Some senior Obama officials lament that they did not do enough to stop Russian attempts to influence the 2016 election, The Washington Post reported Friday.
Former President Barack Obama’s handling of the response to Russia’s attempts have come under intense scrutiny from Republicans and Democrats. The only public warning of the Russian governments’ efforts came in an Oct. 7 memo from the Director of National Intelligence ascribing Democratic National Committee hacks to Russia.
Obama and many of his senior advisers have publicly defended their handling of the investigation.
“There has been this theory we didn’t do anything, which I take issue with,” former White House senior advisor Lisa Monaco told Politico Magazine in April.
Another senior administration official, however, admitted to WaPo that the response to Russian actions in the election “is the hardest thing about my entire time in government to defend.”
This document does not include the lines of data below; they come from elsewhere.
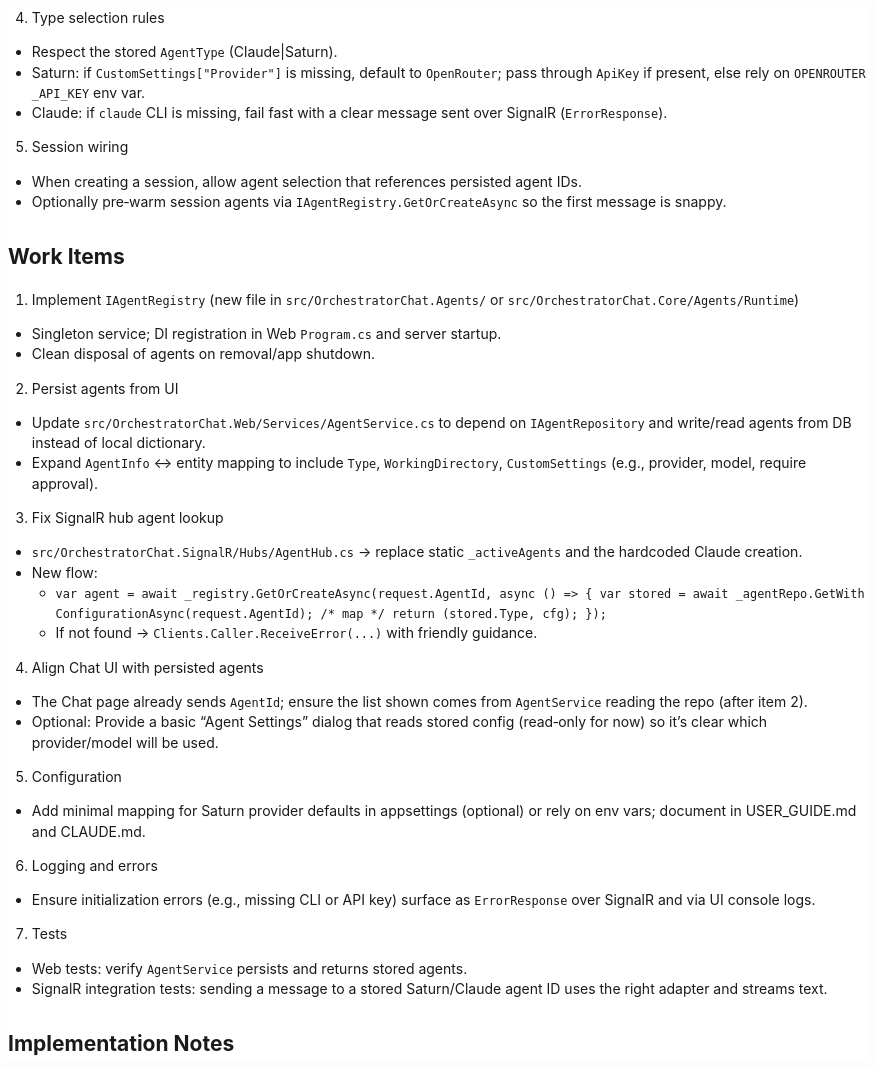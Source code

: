 4) Type selection rules
- Respect the stored `AgentType` (Claude|Saturn).
- Saturn: if `CustomSettings["Provider"]` is missing, default to `OpenRouter`; pass through `ApiKey` if present, else rely on `OPENROUTER_API_KEY` env var.
- Claude: if `claude` CLI is missing, fail fast with a clear message sent over SignalR (`ErrorResponse`).

5) Session wiring
- When creating a session, allow agent selection that references persisted agent IDs.
- Optionally pre‑warm session agents via `IAgentRegistry.GetOrCreateAsync` so the first message is snappy.

## Work Items

1) Implement `IAgentRegistry` (new file in `src/OrchestratorChat.Agents/` or `src/OrchestratorChat.Core/Agents/Runtime`)
- Singleton service; DI registration in Web `Program.cs` and server startup.
- Clean disposal of agents on removal/app shutdown.

2) Persist agents from UI
- Update `src/OrchestratorChat.Web/Services/AgentService.cs` to depend on `IAgentRepository` and write/read agents from DB instead of local dictionary.
- Expand `AgentInfo` ↔ entity mapping to include `Type`, `WorkingDirectory`, `CustomSettings` (e.g., provider, model, require approval).

3) Fix SignalR hub agent lookup
- `src/OrchestratorChat.SignalR/Hubs/AgentHub.cs` → replace static `_activeAgents` and the hardcoded Claude creation.
- New flow:
  - `var agent = await _registry.GetOrCreateAsync(request.AgentId, async () => { var stored = await _agentRepo.GetWithConfigurationAsync(request.AgentId); /* map */ return (stored.Type, cfg); });`
  - If not found → `Clients.Caller.ReceiveError(...)` with friendly guidance.

4) Align Chat UI with persisted agents
- The Chat page already sends `AgentId`; ensure the list shown comes from `AgentService` reading the repo (after item 2).
- Optional: Provide a basic “Agent Settings” dialog that reads stored config (read‑only for now) so it’s clear which provider/model will be used.

5) Configuration
- Add minimal mapping for Saturn provider defaults in appsettings (optional) or rely on env vars; document in USER_GUIDE.md and CLAUDE.md.

6) Logging and errors
- Ensure initialization errors (e.g., missing CLI or API key) surface as `ErrorResponse` over SignalR and via UI console logs.

7) Tests
- Web tests: verify `AgentService` persists and returns stored agents.
- SignalR integration tests: sending a message to a stored Saturn/Claude agent ID uses the right adapter and streams text.

## Implementation Notes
“I feel like we sort of choked,” he declared.
“Everyone agreed you had to push back at the Russians and push back hard. But it didn’t happen,” a senior Department of State official lamented to The New York Times in December. Without any response from the White house, Russia continued its hacking campaign. Obama may have even held off on a more aggressive response to try and save one of his many failed ceasefire deals for the Syrian Civil War.
The strongest apparent response from the Obama administration came in a reported face to face meeting between Obama and Russian President Vladimir Putin. Obama reportedly told Putin the U.S. “knew what he was doing and [he] better stop or else.”
“We weren’t able to put all of those pieces together in real time,” former White House deputy National Security Advisor Ben Rhodes told WaPo. “In many ways that complete picture is still being filled in.” Rhodes declined to discuss any sensitive information,” he lamented.